With a building addition it is important to think outside the box—literally. The energy improvements or renewable energy incorporated into an addition can be used to provide energy to not just the addition but the entire building. When assessing the renewable energy options, the entire facility, not just the addition, should be included to determine the optimum types of energy technologies to incorporate. For example, it might make sense to include a geothermal heat pump with the new addition that has enough capacity to heat, cool, and even provide hot water to the entire facility.
Also investigate whether the new addition will warrant any changes to the existing building structure or systems to afford opportunities for further integration of certain renewable energy technologies.

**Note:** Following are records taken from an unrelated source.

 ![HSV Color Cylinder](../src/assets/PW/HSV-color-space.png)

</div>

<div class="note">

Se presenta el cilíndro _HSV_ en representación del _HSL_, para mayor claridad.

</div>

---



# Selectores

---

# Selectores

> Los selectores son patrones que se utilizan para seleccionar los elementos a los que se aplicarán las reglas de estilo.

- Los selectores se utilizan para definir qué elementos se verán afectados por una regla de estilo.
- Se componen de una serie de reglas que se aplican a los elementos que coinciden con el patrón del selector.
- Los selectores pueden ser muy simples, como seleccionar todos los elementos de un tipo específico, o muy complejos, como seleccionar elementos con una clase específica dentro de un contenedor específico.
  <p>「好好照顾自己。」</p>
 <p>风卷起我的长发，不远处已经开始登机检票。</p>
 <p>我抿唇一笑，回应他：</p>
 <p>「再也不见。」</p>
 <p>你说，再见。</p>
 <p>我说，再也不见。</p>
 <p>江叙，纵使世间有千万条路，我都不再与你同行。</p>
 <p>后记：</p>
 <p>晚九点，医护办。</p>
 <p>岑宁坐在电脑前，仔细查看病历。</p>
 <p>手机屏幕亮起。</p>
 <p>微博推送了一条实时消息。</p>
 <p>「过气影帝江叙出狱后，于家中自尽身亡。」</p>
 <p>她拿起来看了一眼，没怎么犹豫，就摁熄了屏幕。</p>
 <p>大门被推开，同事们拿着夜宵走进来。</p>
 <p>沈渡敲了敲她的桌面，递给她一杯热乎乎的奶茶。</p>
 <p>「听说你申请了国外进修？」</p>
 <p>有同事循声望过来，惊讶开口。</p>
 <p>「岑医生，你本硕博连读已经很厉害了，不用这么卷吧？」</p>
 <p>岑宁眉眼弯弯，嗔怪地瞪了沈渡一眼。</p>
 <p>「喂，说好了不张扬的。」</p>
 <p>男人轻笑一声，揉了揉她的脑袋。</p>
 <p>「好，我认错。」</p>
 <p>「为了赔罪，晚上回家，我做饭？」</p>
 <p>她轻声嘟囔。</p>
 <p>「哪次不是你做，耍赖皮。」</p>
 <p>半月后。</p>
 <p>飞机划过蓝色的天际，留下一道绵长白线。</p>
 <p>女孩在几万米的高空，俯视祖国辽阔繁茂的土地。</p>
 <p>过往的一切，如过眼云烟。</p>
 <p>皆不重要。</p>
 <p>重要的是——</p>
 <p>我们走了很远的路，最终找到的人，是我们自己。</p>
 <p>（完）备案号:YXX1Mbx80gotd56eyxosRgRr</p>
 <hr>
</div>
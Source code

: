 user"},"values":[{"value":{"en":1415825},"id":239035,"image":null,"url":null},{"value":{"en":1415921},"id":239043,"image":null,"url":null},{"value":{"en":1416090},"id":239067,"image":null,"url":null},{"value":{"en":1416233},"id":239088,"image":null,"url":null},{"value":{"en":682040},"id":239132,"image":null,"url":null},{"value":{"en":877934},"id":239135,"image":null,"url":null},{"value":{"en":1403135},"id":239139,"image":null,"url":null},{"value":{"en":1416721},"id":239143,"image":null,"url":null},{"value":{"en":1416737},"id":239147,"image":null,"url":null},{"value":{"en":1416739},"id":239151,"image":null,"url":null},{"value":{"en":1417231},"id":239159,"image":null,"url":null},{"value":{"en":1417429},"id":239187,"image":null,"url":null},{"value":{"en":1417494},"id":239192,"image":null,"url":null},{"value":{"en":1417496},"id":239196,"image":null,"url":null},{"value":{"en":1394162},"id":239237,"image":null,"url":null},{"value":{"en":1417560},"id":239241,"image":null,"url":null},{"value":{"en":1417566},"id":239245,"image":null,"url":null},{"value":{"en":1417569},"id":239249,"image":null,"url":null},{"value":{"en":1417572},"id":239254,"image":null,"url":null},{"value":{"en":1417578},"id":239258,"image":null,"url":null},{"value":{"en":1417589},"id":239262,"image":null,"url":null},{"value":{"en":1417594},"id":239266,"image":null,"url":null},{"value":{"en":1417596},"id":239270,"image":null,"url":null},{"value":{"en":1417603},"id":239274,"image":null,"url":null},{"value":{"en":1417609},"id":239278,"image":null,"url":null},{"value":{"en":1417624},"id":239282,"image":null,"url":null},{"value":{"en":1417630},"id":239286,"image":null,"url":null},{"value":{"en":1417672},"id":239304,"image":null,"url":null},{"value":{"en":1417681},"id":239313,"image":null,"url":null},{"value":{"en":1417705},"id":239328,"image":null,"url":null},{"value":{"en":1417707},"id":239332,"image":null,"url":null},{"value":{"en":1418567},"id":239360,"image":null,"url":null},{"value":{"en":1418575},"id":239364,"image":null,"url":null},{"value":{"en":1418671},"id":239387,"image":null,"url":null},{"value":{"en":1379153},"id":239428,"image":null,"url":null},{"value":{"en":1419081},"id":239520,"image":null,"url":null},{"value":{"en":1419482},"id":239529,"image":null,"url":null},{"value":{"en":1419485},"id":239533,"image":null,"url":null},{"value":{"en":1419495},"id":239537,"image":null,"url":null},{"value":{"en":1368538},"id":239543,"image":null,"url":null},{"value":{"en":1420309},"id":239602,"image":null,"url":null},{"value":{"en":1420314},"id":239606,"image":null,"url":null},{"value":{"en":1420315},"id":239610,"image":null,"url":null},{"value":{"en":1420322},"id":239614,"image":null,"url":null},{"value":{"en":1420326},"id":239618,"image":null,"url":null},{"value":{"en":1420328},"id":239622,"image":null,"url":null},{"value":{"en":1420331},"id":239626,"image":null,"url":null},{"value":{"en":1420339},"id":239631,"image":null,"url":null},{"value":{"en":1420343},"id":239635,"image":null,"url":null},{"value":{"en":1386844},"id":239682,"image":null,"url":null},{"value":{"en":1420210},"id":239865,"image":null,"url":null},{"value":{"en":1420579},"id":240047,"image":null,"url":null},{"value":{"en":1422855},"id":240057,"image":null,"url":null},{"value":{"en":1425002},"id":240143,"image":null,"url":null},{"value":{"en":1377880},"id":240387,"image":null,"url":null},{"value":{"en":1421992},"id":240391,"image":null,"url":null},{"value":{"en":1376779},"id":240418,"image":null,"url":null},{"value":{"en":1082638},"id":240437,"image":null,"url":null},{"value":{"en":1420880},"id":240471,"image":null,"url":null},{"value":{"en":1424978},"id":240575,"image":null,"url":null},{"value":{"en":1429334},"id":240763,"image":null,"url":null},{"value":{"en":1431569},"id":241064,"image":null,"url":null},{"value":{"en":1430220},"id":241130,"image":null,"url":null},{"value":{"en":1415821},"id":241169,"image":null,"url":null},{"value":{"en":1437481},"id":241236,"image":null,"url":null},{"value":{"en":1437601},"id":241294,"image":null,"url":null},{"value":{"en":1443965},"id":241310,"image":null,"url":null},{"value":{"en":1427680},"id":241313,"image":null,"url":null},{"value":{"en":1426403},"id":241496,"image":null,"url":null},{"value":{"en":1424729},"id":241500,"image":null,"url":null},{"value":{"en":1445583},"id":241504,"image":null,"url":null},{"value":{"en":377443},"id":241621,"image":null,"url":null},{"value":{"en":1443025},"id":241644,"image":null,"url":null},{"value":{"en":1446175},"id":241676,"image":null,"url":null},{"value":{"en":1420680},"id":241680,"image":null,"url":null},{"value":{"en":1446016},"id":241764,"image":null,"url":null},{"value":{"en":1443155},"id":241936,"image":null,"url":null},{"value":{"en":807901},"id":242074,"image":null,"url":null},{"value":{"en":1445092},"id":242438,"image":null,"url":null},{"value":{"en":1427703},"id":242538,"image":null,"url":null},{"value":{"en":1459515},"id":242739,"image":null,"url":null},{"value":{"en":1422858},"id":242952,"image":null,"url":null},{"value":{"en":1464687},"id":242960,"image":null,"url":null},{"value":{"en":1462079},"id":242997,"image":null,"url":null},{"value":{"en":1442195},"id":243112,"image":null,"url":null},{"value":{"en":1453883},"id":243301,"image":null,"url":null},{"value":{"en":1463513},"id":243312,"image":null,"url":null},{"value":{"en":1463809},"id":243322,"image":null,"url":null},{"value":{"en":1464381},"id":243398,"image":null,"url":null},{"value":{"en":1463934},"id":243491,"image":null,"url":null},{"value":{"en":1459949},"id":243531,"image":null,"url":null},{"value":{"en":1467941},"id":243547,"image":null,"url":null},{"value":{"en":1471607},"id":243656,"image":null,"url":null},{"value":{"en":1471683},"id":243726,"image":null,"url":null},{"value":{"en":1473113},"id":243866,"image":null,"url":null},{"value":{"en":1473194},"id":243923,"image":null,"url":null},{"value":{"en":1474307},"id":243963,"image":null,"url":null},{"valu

As with a major renovation or new construction, energy modeling of the planned facility is important to make decisions about the best technologies and designs to select. The modeling on a building addition is more complex, but the addition should be modeled in such a way to take advantage of the benefits to the existing facility as well. Additionally, the life-cycle cost effectiveness of renewable energy technologies can be analyzed as both stand-alone systems for the addition and as fully integrated with the entire facility.
At times, a facility will be entirely gutted, with the renovation encompassing every system of the building. Whether the footprint changes or not, this type of renovation again closely mimics new construction, and the building design can revise the entire layout and building systems to dramatically reduce the building's energy needs. To be successful, energy reduction and renewable energy technologies need to be a clear part of the intent of the renovation and specific energy targets should be specified prior to selecting a design team.
Down-to-stud renovations should be approached in a whole building design perspective and designed as a holistic facility rather than the renovation of a series of sub-systems. This type of renovation can be very innovative—for example, the Byron G. Rogers U.S. Courthouse in Denver, Colorado, renovated a historic building and incorporated a range of energy savings measures to earn an ENERGY STAR® rating of 87.